Engine and transmission wise, I don't see the difference between any modern BMW or Rover and the Gren. The only place I can see the Gren being more simple is the transfer case....assuming it's actually manual and not manual over electronic.
The number of ECUs and electronic systems is less relevant than how reliant on those systems the vehicle is to function, and in reality we don’t know about the Grenadier until it’s been released and used by folks for a few months. But what it comes down to is that all of these vehicles will break — what happens when they do?
With the New Defender, it appears that at least some of the ways it breaks — an OTA update failing, a severed cable, a few other examples anecdotally around the web — suggests that it sits down on you and won’t move. That’s inconvenient in the driveway. It’s potentially deadly in the backcountry. It’s so reliant on the electronics in order to do its job — which is make the motor mote and the wheels wheel — that when those electronics go wrong, it seems that at least in some cases the motor no longer motes and thus the wheels don’t wheel, and it cannot be fixed on the side of the trail in these cases.
The Grenadier is
claimed to be designed with Bushproofness in mind — which means even if the electronics go wrong, the motor
might still mote and the wheels still wheel. To quote from a Toyota slogan that I heard on TV from Richard Hammond — “Lots of 4x4s will get you there, but a Land Cruiser will always get you home”. This was said after his rear diff exploded and he was forced to finish his journey by disconnecting the rear prop shaft and have his FJ40 crawl it’s way forward with it’s front wheels from locking the transfer case — that’s a trail side repair, doable with hand tools, and the rig got him where he needed to go (Sort of…but I won’t ruin the ending of that special for those who have yet to see it!). The Grenadier is meant to be designed with that fix-it-with-bailing-wire ethos in mind; the New Defender is most definitely not. If you had a Diff explode on the New Defender, because all of it is electronically controlled, I’d be willing to bet my paycheque that the vehicle would throw a code and the best case scenario is a low-speed “limp home” but I think even that is optimistic - I would suspect it would sit down completely, given the experiences of others with major failures.

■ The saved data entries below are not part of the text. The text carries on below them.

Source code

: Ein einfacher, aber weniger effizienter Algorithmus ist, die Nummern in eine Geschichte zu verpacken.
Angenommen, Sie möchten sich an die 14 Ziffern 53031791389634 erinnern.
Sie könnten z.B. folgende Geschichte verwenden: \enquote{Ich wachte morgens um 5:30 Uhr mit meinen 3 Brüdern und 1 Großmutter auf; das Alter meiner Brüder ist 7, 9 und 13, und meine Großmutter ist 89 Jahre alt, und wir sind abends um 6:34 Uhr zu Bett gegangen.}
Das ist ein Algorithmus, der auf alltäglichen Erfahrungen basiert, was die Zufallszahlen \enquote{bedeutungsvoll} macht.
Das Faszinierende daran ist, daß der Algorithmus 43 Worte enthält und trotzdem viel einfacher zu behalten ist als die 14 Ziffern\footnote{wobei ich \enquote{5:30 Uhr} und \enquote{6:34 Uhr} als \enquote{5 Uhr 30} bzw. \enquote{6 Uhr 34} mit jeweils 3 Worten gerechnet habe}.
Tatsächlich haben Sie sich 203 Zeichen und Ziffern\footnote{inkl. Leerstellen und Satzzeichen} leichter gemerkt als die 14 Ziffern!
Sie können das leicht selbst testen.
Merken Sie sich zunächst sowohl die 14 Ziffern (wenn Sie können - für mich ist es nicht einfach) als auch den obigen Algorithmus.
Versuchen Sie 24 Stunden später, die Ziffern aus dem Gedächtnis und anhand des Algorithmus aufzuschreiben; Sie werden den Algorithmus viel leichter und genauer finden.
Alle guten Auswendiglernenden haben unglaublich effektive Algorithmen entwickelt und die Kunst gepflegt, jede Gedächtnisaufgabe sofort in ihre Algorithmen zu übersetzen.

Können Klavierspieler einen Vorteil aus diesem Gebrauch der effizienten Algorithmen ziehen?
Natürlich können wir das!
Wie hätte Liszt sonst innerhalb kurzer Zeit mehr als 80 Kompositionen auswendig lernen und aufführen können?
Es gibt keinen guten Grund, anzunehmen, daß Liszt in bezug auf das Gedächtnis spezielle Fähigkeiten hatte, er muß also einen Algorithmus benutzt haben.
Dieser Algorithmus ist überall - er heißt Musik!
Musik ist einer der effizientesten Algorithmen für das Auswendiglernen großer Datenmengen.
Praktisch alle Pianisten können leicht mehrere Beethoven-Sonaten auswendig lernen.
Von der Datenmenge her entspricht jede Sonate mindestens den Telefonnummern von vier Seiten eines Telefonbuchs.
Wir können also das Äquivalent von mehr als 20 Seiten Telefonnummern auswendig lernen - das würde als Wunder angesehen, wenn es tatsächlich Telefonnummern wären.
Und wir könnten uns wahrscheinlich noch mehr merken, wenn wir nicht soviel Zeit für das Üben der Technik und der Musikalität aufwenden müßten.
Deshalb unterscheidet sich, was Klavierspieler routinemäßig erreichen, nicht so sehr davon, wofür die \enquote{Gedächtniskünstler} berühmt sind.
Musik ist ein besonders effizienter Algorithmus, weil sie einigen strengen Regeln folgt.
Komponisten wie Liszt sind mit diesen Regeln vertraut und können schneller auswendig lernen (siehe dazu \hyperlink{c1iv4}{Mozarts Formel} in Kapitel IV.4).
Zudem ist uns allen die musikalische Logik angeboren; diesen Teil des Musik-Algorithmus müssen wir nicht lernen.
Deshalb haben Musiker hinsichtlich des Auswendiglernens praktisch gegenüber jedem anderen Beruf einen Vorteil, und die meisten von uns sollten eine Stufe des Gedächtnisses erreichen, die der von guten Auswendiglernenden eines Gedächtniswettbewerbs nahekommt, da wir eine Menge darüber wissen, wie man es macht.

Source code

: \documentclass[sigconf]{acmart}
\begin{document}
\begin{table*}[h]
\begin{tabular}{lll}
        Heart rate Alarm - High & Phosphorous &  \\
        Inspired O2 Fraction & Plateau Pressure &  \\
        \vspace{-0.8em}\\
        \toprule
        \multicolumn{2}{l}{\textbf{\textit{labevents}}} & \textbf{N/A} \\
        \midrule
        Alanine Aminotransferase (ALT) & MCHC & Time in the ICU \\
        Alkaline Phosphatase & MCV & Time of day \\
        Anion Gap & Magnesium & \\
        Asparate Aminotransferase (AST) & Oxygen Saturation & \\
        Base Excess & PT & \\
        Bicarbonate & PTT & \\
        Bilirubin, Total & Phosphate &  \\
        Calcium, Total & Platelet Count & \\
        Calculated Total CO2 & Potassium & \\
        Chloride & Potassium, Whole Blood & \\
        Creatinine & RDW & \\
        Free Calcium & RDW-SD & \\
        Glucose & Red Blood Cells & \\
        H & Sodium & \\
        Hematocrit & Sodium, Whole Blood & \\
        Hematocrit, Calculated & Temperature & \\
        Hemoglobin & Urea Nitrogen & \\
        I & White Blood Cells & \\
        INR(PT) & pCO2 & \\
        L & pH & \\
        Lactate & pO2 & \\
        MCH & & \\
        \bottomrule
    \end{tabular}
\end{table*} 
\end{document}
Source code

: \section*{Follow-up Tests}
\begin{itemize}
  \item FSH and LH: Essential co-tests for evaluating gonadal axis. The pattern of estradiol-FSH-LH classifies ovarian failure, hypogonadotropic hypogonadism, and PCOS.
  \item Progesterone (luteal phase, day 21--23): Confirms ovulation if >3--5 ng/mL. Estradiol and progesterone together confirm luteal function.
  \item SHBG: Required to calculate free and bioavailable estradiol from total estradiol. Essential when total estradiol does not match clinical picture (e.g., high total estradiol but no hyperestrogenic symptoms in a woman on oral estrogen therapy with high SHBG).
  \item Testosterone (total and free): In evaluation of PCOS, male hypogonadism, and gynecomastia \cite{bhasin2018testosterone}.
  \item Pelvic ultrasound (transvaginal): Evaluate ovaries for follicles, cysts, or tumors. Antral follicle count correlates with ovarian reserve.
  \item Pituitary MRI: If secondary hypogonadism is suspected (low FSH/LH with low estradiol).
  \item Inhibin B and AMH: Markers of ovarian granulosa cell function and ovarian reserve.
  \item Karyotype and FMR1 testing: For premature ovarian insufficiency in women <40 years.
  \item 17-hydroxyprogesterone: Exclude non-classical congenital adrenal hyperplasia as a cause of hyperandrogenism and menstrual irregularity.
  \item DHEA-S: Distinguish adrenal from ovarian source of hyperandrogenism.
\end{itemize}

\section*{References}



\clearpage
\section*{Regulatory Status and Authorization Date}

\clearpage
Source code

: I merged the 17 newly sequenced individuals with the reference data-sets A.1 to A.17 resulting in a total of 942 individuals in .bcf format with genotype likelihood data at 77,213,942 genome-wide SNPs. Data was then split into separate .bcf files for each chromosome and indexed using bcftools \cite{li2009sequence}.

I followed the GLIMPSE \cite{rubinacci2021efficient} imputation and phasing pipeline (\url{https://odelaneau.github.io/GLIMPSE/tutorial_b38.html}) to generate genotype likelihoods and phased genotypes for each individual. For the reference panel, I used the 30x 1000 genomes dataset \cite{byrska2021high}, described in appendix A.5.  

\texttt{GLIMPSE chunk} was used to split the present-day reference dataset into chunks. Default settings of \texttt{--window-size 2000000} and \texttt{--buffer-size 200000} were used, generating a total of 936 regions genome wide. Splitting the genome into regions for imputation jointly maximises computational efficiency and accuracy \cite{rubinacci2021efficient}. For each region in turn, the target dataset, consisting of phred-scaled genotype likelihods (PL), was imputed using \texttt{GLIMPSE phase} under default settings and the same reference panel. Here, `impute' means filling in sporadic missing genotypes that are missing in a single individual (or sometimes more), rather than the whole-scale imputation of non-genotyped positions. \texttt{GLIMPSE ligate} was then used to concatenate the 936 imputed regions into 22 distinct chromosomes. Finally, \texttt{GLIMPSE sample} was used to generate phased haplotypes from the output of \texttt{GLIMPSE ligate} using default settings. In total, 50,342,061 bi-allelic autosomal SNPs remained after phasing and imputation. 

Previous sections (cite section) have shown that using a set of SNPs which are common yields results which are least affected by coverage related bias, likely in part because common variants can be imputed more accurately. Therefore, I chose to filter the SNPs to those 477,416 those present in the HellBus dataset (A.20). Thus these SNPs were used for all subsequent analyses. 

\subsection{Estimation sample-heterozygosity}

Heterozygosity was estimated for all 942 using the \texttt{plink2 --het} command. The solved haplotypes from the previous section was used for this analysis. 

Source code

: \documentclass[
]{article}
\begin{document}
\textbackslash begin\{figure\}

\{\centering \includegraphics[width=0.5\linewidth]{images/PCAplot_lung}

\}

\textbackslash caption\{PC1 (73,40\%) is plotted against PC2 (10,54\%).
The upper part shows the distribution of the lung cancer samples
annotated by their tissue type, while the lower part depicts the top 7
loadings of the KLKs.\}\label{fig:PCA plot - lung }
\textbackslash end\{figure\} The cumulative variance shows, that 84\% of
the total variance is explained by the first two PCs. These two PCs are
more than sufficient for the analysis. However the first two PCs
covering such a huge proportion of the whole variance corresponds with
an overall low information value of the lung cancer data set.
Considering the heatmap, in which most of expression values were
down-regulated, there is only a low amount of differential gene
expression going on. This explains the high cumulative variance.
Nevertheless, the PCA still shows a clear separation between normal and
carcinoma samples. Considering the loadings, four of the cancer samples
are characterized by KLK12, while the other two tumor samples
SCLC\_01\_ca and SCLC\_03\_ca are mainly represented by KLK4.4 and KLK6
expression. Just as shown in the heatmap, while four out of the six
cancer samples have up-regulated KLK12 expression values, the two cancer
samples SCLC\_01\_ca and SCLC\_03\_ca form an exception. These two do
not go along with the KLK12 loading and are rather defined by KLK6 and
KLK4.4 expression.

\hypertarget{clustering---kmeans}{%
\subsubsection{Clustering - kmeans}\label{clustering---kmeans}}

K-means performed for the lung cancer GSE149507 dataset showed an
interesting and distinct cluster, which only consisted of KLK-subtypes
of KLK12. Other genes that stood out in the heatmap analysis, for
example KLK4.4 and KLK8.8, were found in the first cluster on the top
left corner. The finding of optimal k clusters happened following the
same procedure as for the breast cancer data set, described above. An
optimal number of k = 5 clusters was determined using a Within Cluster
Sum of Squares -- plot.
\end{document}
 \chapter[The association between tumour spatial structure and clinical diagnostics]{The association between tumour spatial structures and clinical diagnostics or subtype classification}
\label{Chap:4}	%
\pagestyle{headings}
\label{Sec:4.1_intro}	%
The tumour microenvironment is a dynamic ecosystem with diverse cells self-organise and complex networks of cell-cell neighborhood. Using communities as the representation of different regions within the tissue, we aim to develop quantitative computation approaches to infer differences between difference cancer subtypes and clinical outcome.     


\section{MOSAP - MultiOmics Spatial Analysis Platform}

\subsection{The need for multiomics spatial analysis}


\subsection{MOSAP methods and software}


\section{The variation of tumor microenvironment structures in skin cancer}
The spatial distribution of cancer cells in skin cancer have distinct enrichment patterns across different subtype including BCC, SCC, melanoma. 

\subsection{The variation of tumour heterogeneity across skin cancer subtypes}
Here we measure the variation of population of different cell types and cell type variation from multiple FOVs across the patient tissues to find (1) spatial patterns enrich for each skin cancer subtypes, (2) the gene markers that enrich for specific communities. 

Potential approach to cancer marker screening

That being said, the majority of New Defender owners seem thrilled with the rig and it works great for them. But there’s a handful (okay, maybe two handfuls) of stories where the rig has not worked great, and it wasn’t the kind of thing a guy could fix with hand tools and gumption - it requires dealership support and intervention and a tow truck. So for that reason, the Gren is appealing, because it’s supposed to be fixable by the shade-tree mechanic on the side of the trail — but we don’t know if they’ll deliver on the promise till it’s been on the market and a few folks have broken them. There will almost certainly be situations in the Gren that do cause it to fail — ECUs control the fuel flow and spark after all — but there are a lot of other critical systems (4x4, diff locks, suspension, etc.) that appear to be pretty analog in the Gren (and thus a good chance of a fella bodging together a fix in the back-of-beyond) as compared to the New Defender, which relies on digital systems for a lot more things.